» DATASET CONTENT:
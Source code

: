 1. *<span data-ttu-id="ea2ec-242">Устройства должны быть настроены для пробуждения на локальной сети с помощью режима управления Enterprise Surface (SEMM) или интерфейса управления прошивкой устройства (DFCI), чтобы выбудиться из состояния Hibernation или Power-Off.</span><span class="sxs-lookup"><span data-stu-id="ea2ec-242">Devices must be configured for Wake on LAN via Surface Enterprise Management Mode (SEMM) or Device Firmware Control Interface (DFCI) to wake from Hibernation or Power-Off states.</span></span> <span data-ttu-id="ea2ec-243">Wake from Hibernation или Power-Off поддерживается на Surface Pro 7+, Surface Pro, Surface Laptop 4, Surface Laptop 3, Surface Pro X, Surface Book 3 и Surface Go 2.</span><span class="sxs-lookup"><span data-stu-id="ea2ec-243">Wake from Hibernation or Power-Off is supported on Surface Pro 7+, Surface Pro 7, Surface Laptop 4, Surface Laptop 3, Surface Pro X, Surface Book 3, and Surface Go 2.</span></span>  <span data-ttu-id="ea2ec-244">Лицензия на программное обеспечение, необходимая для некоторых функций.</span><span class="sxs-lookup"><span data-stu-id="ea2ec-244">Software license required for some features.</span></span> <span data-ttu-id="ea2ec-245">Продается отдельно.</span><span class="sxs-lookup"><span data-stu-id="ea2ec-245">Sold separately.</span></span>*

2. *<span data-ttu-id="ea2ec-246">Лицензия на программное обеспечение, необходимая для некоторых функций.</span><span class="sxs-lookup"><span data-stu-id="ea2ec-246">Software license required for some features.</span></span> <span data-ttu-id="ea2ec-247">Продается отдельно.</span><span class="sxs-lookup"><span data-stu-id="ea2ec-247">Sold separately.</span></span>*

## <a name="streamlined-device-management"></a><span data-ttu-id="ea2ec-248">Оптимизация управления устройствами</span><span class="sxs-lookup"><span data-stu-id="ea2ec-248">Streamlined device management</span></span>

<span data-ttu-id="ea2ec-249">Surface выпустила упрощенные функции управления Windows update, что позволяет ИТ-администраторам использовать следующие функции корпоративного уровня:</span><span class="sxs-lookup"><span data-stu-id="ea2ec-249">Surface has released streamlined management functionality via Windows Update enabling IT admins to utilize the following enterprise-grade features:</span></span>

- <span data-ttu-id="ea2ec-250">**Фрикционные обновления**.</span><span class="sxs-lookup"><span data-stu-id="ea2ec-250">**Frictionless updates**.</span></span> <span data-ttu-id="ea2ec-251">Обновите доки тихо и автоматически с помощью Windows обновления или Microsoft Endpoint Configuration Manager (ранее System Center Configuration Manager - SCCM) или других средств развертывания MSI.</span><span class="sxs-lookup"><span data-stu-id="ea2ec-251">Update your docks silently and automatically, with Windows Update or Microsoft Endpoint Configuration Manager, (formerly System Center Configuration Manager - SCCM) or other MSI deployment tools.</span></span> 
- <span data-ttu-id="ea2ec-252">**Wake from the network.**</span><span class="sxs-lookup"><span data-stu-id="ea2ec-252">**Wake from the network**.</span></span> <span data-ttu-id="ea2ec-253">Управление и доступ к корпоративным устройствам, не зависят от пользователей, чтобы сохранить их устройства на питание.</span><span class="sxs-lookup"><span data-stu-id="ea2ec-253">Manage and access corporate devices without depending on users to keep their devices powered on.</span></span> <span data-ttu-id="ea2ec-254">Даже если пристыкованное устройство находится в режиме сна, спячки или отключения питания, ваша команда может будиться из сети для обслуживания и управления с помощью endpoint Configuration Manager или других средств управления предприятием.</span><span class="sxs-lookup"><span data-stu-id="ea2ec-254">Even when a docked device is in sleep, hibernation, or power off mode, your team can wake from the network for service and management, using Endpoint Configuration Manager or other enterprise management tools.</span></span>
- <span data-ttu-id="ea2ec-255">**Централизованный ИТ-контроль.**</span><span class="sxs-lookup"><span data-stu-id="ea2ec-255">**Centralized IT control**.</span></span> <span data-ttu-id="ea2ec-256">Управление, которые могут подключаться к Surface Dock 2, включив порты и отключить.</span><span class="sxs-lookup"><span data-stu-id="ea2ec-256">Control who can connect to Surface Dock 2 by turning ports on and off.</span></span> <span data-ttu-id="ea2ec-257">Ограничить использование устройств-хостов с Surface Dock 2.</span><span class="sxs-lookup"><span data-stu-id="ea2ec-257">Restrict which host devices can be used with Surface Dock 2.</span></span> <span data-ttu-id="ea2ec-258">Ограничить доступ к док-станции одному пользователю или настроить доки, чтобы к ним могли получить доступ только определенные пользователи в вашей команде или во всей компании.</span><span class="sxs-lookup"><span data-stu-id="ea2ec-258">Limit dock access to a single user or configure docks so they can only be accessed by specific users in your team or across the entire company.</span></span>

» WHAT THE EXERCISE ASKS:
Each line above must be retyped exactly.

» RESULT:
Source code

: 1. *<span data-ttu-id="ea2ec-242">Устройства должны быть настроены для пробуждения на локальной сети с помощью режима управления Enterprise Surface (SEMM) или интерфейса управления прошивкой устройства (DFCI), чтобы выбудиться из состояния Hibernation или Power-Off.</span><span class="sxs-lookup"><span data-stu-id="ea2ec-242">Devices must be configured for Wake on LAN via Surface Enterprise Management Mode (SEMM) or Device Firmware Control Interface (DFCI) to wake from Hibernation or Power-Off states.</span></span> <span data-ttu-id="ea2ec-243">Wake from Hibernation или Power-Off поддерживается на Surface Pro 7+, Surface Pro, Surface Laptop 4, Surface Laptop 3, Surface Pro X, Surface Book 3 и Surface Go 2.</span><span class="sxs-lookup"><span data-stu-id="ea2ec-243">Wake from Hibernation or Power-Off is supported on Surface Pro 7+, Surface Pro 7, Surface Laptop 4, Surface Laptop 3, Surface Pro X, Surface Book 3, and Surface Go 2.</span></span>  <span data-ttu-id="ea2ec-244">Лицензия на программное обеспечение, необходимая для некоторых функций.</span><span class="sxs-lookup"><span data-stu-id="ea2ec-244">Software license required for some features.</span></span> <span data-ttu-id="ea2ec-245">Продается отдельно.</span><span class="sxs-lookup"><span data-stu-id="ea2ec-245">Sold separately.</span></span>*

2. *<span data-ttu-id="ea2ec-246">Лицензия на программное обеспечение, необходимая для некоторых функций.</span><span class="sxs-lookup"><span data-stu-id="ea2ec-246">Software license required for some features.</span></span> <span data-ttu-id="ea2ec-247">Продается отдельно.</span><span class="sxs-lookup"><span data-stu-id="ea2ec-247">Sold separately.</span></span>*

## <a name="streamlined-device-management"></a><span data-ttu-id="ea2ec-248">Оптимизация управления устройствами</span><span class="sxs-lookup"><span data-stu-id="ea2ec-248">Streamlined device management</span></span>

<span data-ttu-id="ea2ec-249">Surface выпустила упрощенные функции управления Windows update, что позволяет ИТ-администраторам использовать следующие функции корпоративного уровня:</span><span class="sxs-lookup"><span data-stu-id="ea2ec-249">Surface has released streamlined management functionality via Windows Update enabling IT admins to utilize the following enterprise-grade features:</span></span>

- <span data-ttu-id="ea2ec-250">**Фрикционные обновления**.</span><span class="sxs-lookup"><span data-stu-id="ea2ec-250">**Frictionless updates**.</span></span> <span data-ttu-id="ea2ec-251">Обновите доки тихо и автоматически с помощью Windows обновления или Microsoft Endpoint Configuration Manager (ранее System Center Configuration Manager - SCCM) или других средств развертывания MSI.</span><span class="sxs-lookup"><span data-stu-id="ea2ec-251">Update your docks silently and automatically, with Windows Update or Microsoft Endpoint Configuration Manager, (formerly System Center Configuration Manager - SCCM) or other MSI deployment tools.</span></span> 
- <span data-ttu-id="ea2ec-252">**Wake from the network.**</span><span class="sxs-lookup"><span data-stu-id="ea2ec-252">**Wake from the network**.</span></span> <span data-ttu-id="ea2ec-253">Управление и доступ к корпоративным устройствам, не зависят от пользователей, чтобы сохранить их устройства на питание.</span><span class="sxs-lookup"><span data-stu-id="ea2ec-253">Manage and access corporate devices without depending on users to keep their devices powered on.</span></span> <span data-ttu-id="ea2ec-254">Даже если пристыкованное устройство находится в режиме сна, спячки или отключения питания, ваша команда может будиться из сети для обслуживания и управления с помощью endpoint Configuration Manager или других средств управления предприятием.</span><span class="sxs-lookup"><span data-stu-id="ea2ec-254">Even when a docked device is in sleep, hibernation, or power off mode, your team can wake from the network for service and management, using Endpoint Configuration Manager or other enterprise management tools.</span></span>
- <span data-ttu-id="ea2ec-255">**Централизованный ИТ-контроль.**</span><span class="sxs-lookup"><span data-stu-id="ea2ec-255">**Centralized IT control**.</span></span> <span data-ttu-id="ea2ec-256">Управление, которые могут подключаться к Surface Dock 2, включив порты и отключить.</span><span class="sxs-lookup"><span data-stu-id="ea2ec-256">Control who can connect to Surface Dock 2 by turning ports on and off.</span></span> <span data-ttu-id="ea2ec-257">Ограничить использование устройств-хостов с Surface Dock 2.</span><span class="sxs-lookup"><span data-stu-id="ea2ec-257">Restrict which host devices can be used with Surface Dock 2.</span></span> <span data-ttu-id="ea2ec-258">Ограничить доступ к док-станции одному пользователю или настроить доки, чтобы к ним могли получить доступ только определенные пользователи в вашей команде или во всей компании.</span><span class="sxs-lookup"><span data-stu-id="ea2ec-258">Limit dock access to a single user or configure docks so they can only be accessed by specific users in your team or across the entire company.</span></span>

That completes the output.